Szczególnie niebezpieczny
Już podczas transportu samolotem wojskowym CASA, Hannibal z Żoliborza zaatakował kolejny raz. Gdy samolot podchodził do lądowania, Kajetan P. ugryzł jednego z funkcjonariuszy konwoju. Na szczęście szybko udało się go obezwładnić. Na tym jednak się nie skończyły agresywne zachowania mordercy. 23 maja 2016 r. w trakcie obchodu lekarskiego na Oddziale Psychiatrii Sądowej Aresztu Śledczego w Warszawie-Mokotowie, gdzie Kajetan P. przebywał na obserwacji, zaatakował psycholożkę. Złapał ją za szyję i zaczął dusić. W trakcie napaści zranił również oddziałowego kawałkiem szkła. Tym razem więzień został obezwładniony i skrępowany pasami.

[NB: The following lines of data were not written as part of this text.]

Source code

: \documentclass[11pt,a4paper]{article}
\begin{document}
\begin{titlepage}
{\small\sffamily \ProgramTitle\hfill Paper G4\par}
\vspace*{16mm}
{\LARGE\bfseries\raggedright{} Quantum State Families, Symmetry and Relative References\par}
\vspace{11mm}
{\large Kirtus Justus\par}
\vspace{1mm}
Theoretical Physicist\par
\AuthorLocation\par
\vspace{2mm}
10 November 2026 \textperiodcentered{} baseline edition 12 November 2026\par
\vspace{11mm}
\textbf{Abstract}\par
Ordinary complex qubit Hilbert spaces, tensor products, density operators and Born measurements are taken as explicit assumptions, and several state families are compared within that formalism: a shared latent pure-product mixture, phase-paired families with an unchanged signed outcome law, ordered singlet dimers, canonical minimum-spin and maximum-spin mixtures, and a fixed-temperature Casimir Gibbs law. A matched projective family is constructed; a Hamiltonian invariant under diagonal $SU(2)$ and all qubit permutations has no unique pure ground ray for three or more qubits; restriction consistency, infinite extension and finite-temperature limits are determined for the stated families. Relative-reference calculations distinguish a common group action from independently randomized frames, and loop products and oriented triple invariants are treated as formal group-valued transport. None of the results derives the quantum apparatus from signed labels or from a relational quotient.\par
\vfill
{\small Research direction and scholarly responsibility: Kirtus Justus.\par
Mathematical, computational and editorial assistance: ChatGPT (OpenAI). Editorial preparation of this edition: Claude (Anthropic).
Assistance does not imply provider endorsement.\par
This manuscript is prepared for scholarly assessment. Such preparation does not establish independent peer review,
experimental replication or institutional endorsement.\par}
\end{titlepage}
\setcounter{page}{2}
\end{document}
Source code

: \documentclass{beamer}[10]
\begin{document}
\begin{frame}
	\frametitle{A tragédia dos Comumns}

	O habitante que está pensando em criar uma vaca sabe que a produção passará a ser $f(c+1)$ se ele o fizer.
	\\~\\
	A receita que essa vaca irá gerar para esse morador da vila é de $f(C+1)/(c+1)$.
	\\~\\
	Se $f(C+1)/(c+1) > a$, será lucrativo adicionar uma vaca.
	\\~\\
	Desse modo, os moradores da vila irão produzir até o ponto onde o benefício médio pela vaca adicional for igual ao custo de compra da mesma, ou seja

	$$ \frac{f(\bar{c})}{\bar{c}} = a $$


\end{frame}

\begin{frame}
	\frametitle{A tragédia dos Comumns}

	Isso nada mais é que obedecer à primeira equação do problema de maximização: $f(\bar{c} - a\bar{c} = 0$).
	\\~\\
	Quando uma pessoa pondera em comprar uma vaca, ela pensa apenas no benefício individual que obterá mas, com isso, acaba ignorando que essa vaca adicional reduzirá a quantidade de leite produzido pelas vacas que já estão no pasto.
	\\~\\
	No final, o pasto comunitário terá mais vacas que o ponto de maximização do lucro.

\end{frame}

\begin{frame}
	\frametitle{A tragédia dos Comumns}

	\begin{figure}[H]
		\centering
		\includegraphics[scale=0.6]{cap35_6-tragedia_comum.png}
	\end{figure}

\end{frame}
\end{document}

W związku z incydentem przyznano mu status niebezpiecznego. Przebywał w specjalnej celi - łóżko i stolik były przytwierdzone do podłogi. Jadł tylko plastikowymi sztućcami, żeby nie zrobił nikomu krzywdy. Wysokość kary zależy od tego, czy Kajetan P. zostanie uznany za poczytalnego czy też nie.